Rzecznik prezydenta o zatrzymaniach CBA: państwo polskie działa dobrze
Zatrzymanie przez CBA byłego rzecznika MON Bartłomieja M. to na pewno dla Antoniego Macierewicza duży problem - ocenił w poniedziałek rzecznik prezydenta Błażej Spychalski. Jak zaznaczył, nie jest zaskoczony zatrzymaniami.
2019-01-28, 12:10
CBA potwierdziło w poniedziałek rano, że zatrzymało 6 osób w śledztwie dotyczącym doprowadzenia PGZ S.A. do niekorzystnego rozporządzenia mieniem znacznej wartości i sprowadzenia bezpośredniego niebezpieczeństwa wyrządzenia znacznej szkody majątkowej. Wśród zatrzymanych jest były szef gabinetu politycznego MON Bartłomiej M., były członek zarządu spółki PGZ S.A. Radosław O., były poseł Mariusz Antoni K., a także trzej byli pracownicy MON oraz spółki PGZ.
Spychalski został zapytany w programie Onet Rano, czy jest zaskoczony zatrzymaniami dokonanymi przez CBA. - Nie jestem zaskoczony. Ja mam takie przekonanie, pewność, że organy państwa działają dobrze i skutecznie. Różne takie historie, które pojawiają się w przestrzeni publicznej ze strony różnych osób, że państwo PiS nie działa skutecznie, nie walczy z przestępczością, a z całą pewnością nie patrzy na ręce swoim. To, co się stało, zupełnie temu przeczy, przeczy w taki sposób w sposób fundamentalny.

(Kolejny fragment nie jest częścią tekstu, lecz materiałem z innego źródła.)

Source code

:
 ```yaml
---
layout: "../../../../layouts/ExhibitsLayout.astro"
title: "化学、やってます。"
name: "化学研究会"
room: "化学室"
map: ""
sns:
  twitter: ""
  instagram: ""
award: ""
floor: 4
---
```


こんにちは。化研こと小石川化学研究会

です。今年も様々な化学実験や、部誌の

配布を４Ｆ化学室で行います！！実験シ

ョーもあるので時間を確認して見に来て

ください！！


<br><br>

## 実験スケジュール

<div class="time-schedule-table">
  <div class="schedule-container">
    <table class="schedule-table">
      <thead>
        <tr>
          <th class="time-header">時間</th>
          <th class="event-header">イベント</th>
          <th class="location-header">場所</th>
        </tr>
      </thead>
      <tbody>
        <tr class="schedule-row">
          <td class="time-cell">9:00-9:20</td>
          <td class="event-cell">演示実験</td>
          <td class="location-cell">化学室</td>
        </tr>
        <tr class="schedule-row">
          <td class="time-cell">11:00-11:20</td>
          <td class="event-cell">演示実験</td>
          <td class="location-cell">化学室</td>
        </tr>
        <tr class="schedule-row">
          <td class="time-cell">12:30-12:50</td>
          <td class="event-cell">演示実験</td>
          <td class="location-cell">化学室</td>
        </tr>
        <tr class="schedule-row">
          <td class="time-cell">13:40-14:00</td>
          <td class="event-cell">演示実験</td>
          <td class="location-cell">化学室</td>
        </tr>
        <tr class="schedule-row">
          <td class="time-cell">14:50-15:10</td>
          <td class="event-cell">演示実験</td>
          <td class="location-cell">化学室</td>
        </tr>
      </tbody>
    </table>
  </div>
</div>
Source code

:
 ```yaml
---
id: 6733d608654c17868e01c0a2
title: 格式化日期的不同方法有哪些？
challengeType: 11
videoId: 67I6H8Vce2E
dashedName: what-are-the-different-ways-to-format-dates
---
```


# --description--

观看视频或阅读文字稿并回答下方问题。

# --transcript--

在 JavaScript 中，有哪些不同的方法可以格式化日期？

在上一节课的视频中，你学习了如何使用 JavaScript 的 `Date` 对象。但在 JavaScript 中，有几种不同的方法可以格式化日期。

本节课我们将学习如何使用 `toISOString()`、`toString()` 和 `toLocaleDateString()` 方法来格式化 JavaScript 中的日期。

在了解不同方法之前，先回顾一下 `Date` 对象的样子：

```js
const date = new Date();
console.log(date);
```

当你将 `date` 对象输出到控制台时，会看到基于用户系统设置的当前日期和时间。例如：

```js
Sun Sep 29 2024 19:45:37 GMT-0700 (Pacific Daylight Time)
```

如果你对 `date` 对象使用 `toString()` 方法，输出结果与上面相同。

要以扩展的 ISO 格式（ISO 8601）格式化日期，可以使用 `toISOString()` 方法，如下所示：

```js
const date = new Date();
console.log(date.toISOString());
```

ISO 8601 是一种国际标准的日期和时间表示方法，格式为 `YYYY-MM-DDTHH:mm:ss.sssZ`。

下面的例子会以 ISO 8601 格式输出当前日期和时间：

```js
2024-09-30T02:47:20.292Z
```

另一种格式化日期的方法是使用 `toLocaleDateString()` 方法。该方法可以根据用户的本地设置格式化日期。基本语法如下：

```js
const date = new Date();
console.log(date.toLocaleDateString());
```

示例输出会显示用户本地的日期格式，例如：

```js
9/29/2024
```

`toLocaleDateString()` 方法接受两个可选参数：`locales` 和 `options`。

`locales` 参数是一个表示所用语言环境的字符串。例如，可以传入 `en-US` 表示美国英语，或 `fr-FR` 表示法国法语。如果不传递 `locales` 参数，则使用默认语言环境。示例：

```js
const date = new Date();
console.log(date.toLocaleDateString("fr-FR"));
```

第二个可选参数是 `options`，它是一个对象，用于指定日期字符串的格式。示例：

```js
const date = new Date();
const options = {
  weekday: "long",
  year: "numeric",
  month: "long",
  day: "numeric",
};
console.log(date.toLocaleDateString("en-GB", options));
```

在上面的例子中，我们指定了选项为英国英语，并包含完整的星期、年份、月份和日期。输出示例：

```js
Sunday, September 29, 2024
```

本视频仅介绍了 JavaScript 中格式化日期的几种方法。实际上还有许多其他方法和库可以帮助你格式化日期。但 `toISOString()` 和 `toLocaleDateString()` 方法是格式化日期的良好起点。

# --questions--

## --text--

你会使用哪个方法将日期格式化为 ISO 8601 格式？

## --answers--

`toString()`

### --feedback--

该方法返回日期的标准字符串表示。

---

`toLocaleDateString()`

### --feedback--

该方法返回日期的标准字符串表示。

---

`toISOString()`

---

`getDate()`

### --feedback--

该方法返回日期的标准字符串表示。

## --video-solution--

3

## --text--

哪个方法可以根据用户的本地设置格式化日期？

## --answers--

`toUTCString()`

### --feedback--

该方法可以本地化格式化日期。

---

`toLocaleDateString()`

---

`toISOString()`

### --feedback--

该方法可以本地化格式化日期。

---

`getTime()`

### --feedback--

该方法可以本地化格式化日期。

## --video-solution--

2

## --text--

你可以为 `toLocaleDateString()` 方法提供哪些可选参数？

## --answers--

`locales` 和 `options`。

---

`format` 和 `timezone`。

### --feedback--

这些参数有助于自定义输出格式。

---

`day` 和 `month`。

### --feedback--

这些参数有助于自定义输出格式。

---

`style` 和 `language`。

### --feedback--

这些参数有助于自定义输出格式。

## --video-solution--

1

Państwo polskie działa dobrze - powiedział Spychalski.
Rzecznik prezydenta przyznał, że Bartłomieja M. zna "dość słabo". - Nie jest tak, że w ogóle go nie znam, bo bym skłamał - mówił.
Zapytany, czy zatrzymanie Bartłomieja M. nie kładzie się cieniem na b. szefie MON Antonim Macierewiczu, który - jak przypomniano - wielokrotnie bronił M., odpowiedział: "To na pewno jest dla Antoniego Macierewicza duży problem".
REKLAMA
Jak podało w komunikacie CBA, wszyscy zatrzymani zostaną przewiezieni do Prokuratury Okręgowej w Tarnobrzegu, gdzie usłyszą zarzuty. "W związku z zatrzymaniami funkcjonariusze CBA prowadzą przeszukania ponad 30 lokalizacji" - czytamy w komunikacie prasowym CBA.
"Śledztwo, prowadzone na podstawie materiałów własnych CBA, dotyczy niegospodarności, powoływania się na wpływy oraz fałszowania dokumentów przy okazji zawierania umów przez spółkę PGZ S.A. W ocenie śledczych doszło do niekorzystnego rozporządzenia mieniem znacznej wartości i sprowadzenia bezpośredniego niebezpieczeństwa wyrządzenia znacznej szkody majątkowej" - podkreślono w komunikacie.